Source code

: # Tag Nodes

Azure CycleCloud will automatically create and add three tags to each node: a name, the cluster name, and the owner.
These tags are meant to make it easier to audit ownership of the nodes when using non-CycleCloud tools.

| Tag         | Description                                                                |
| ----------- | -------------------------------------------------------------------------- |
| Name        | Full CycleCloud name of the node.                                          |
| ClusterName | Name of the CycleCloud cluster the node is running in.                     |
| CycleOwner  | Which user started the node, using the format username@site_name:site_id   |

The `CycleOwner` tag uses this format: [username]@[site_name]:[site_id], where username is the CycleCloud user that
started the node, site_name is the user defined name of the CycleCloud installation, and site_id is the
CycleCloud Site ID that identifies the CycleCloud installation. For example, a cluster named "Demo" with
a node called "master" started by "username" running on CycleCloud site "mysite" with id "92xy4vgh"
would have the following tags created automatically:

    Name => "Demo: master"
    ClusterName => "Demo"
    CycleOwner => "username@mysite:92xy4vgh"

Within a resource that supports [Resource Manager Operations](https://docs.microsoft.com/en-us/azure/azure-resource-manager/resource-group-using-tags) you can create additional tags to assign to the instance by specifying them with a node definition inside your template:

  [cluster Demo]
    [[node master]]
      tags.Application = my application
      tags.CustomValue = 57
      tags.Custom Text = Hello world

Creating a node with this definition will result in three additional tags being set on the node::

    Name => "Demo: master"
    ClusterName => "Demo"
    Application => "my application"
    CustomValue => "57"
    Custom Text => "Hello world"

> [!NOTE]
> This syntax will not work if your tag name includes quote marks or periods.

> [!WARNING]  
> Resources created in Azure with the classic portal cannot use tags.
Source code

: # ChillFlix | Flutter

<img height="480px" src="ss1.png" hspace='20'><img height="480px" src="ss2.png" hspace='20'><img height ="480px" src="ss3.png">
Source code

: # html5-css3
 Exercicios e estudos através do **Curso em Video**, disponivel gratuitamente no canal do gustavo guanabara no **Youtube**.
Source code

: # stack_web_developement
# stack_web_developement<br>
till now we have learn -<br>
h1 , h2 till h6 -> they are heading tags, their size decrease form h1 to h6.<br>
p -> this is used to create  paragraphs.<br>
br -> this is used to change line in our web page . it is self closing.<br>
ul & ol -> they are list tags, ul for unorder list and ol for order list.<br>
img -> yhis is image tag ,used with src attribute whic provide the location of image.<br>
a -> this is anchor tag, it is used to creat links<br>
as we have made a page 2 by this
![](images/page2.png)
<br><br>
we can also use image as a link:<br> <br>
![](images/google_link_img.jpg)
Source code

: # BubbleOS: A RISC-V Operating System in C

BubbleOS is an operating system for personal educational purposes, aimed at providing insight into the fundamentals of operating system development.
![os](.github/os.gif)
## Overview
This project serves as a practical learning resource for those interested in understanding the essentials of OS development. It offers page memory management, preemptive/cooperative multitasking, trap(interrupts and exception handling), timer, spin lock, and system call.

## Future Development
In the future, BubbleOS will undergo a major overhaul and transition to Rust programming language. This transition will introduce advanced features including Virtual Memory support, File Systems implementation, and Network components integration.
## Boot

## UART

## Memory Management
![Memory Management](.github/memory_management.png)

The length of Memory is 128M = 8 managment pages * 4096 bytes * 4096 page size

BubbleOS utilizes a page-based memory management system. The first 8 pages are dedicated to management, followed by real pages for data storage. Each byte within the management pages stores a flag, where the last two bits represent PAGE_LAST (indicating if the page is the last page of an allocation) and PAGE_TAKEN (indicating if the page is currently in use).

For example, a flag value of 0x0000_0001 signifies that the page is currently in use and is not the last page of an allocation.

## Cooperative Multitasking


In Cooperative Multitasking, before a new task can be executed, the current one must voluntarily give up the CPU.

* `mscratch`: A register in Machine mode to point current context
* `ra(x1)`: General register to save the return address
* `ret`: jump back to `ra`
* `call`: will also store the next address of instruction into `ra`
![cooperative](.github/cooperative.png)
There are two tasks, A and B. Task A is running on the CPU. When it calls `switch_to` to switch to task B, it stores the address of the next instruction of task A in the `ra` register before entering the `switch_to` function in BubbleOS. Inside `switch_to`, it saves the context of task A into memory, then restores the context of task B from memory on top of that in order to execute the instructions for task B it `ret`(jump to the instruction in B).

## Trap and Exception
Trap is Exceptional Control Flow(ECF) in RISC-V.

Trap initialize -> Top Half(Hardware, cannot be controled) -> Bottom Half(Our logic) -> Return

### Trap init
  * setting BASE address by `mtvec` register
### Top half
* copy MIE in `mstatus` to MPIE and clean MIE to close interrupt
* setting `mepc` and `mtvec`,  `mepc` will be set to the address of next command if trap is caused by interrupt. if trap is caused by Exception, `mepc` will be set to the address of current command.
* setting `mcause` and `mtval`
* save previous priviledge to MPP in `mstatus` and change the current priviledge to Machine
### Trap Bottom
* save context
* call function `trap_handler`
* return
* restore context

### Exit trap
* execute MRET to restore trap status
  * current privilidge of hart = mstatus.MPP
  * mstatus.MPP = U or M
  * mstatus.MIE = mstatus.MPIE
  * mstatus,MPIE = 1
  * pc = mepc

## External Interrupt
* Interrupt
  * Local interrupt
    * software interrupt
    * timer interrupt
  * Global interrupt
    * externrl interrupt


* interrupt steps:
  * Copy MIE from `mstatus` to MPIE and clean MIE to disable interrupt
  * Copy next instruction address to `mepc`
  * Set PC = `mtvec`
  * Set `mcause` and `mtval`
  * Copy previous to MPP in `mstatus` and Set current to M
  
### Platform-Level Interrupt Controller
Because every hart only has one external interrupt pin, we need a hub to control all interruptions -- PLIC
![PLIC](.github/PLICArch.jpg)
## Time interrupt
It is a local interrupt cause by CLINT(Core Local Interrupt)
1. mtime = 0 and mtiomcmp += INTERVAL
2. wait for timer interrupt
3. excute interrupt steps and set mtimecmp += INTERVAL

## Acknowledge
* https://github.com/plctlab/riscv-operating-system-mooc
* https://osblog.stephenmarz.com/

§ §

▶ **TASK OBJECTIVE**:
Nothing in the listing may be changed; retype it all exactly.

▶ **RESPONSE BELOW**:
Source code

: # Tag Nodes

Azure CycleCloud will automatically create and add three tags to each node: a name, the cluster name, and the owner.
These tags are meant to make it easier to audit ownership of the nodes when using non-CycleCloud tools.

| Tag         | Description                                                                |
| ----------- | -------------------------------------------------------------------------- |
| Name        | Full CycleCloud name of the node.                                          |
| ClusterName | Name of the CycleCloud cluster the node is running in.                     |
| CycleOwner  | Which user started the node, using the format username@site_name:site_id   |

The `CycleOwner` tag uses this format: [username]@[site_name]:[site_id], where username is the CycleCloud user that
started the node, site_name is the user defined name of the CycleCloud installation, and site_id is the
CycleCloud Site ID that identifies the CycleCloud installation. For example, a cluster named "Demo" with
a node called "master" started by "username" running on CycleCloud site "mysite" with id "92xy4vgh"
would have the following tags created automatically:

    Name => "Demo: master"
    ClusterName => "Demo"
    CycleOwner => "username@mysite:92xy4vgh"

Within a resource that supports [Resource Manager Operations](https://docs.microsoft.com/en-us/azure/azure-resource-manager/resource-group-using-tags) you can create additional tags to assign to the instance by specifying them with a node definition inside your template:

  [cluster Demo]
    [[node master]]
      tags.Application = my application
      tags.CustomValue = 57
      tags.Custom Text = Hello world

Creating a node with this definition will result in three additional tags being set on the node::

    Name => "Demo: master"
    ClusterName => "Demo"
    Application => "my application"
    CustomValue => "57"
    Custom Text => "Hello world"

> [!NOTE]
> This syntax will not work if your tag name includes quote marks or periods.

> [!WARNING]  
> Resources created in Azure with the classic portal cannot use tags.
Source code

: # ChillFlix | Flutter

<img height="480px" src="ss1.png" hspace='20'><img height="480px" src="ss2.png" hspace='20'><img height ="480px" src="ss3.png">
Source code

: # html5-css3
 Exercicios e estudos através do **Curso em Video**, disponivel gratuitamente no canal do gustavo guanabara no **Youtube**.
Source code

: # stack_web_developement
# stack_web_developement<br>
till now we have learn -<br>
h1 , h2 till h6 -> they are heading tags, their size decrease form h1 to h6.<br>
p -> this is used to create  paragraphs.<br>
br -> this is used to change line in our web page . it is self closing.<br>
ul & ol -> they are list tags, ul for unorder list and ol for order list.<br>
img -> yhis is image tag ,used with src attribute whic provide the location of image.<br>
a -> this is anchor tag, it is used to creat links<br>
as we have made a page 2 by this
![](images/page2.png)
<br><br>
we can also use image as a link:<br> <br>
![](images/google_link_img.jpg)
Source code

: # BubbleOS: A RISC-V Operating System in C

BubbleOS is an operating system for personal educational purposes, aimed at providing insight into the fundamentals of operating system development.
![os](.github/os.gif)
## Overview
This project serves as a practical learning resource for those interested in understanding the essentials of OS development. It offers page memory management, preemptive/cooperative multitasking, trap(interrupts and exception handling), timer, spin lock, and system call.

## Future Development
In the future, BubbleOS will undergo a major overhaul and transition to Rust programming language. This transition will introduce advanced features including Virtual Memory support, File Systems implementation, and Network components integration.
## Boot

## UART

## Memory Management
![Memory Management](.github/memory_management.png)

The length of Memory is 128M = 8 managment pages * 4096 bytes * 4096 page size

BubbleOS utilizes a page-based memory management system. The first 8 pages are dedicated to management, followed by real pages for data storage. Each byte within the management pages stores a flag, where the last two bits represent PAGE_LAST (indicating if the page is the last page of an allocation) and PAGE_TAKEN (indicating if the page is currently in use).

For example, a flag value of 0x0000_0001 signifies that the page is currently in use and is not the last page of an allocation.

## Cooperative Multitasking


In Cooperative Multitasking, before a new task can be executed, the current one must voluntarily give up the CPU.

* `mscratch`: A register in Machine mode to point current context
* `ra(x1)`: General register to save the return address
* `ret`: jump back to `ra`
* `call`: will also store the next address of instruction into `ra`
![cooperative](.github/cooperative.png)
There are two tasks, A and B. Task A is running on the CPU. When it calls `switch_to` to switch to task B, it stores the address of the next instruction of task A in the `ra` register before entering the `switch_to` function in BubbleOS. Inside `switch_to`, it saves the context of task A into memory, then restores the context of task B from memory on top of that in order to execute the instructions for task B it `ret`(jump to the instruction in B).

## Trap and Exception
Trap is Exceptional Control Flow(ECF) in RISC-V.

Trap initialize -> Top Half(Hardware, cannot be controled) -> Bottom Half(Our logic) -> Return

### Trap init
  * setting BASE address by `mtvec` register
### Top half
* copy MIE in `mstatus` to MPIE and clean MIE to close interrupt
* setting `mepc` and `mtvec`,  `mepc` will be set to the address of next command if trap is caused by interrupt. if trap is caused by Exception, `mepc` will be set to the address of current command.
* setting `mcause` and `mtval`
* save previous priviledge to MPP in `mstatus` and change the current priviledge to Machine
### Trap Bottom
* save context
* call function `trap_handler`
* return
* restore context

### Exit trap
* execute MRET to restore trap status
  * current privilidge of hart = mstatus.MPP
  * mstatus.MPP = U or M
  * mstatus.MIE = mstatus.MPIE
  * mstatus,MPIE = 1
  * pc = mepc

## External Interrupt
* Interrupt
  * Local interrupt
    * software interrupt
    * timer interrupt
  * Global interrupt
    * externrl interrupt


* interrupt steps:
  * Copy MIE from `mstatus` to MPIE and clean MIE to disable interrupt
  * Copy next instruction address to `mepc`
  * Set PC = `mtvec`
  * Set `mcause` and `mtval`
  * Copy previous to MPP in `mstatus` and Set current to M
  
### Platform-Level Interrupt Controller
Because every hart only has one external interrupt pin, we need a hub to control all interruptions -- PLIC
![PLIC](.github/PLICArch.jpg)
## Time interrupt
It is a local interrupt cause by CLINT(Core Local Interrupt)
1. mtime = 0 and mtiomcmp += INTERVAL
2. wait for timer interrupt
3. excute interrupt steps and set mtimecmp += INTERVAL

## Acknowledge
* https://github.com/plctlab/riscv-operating-system-mooc
* https://osblog.stephenmarz.com/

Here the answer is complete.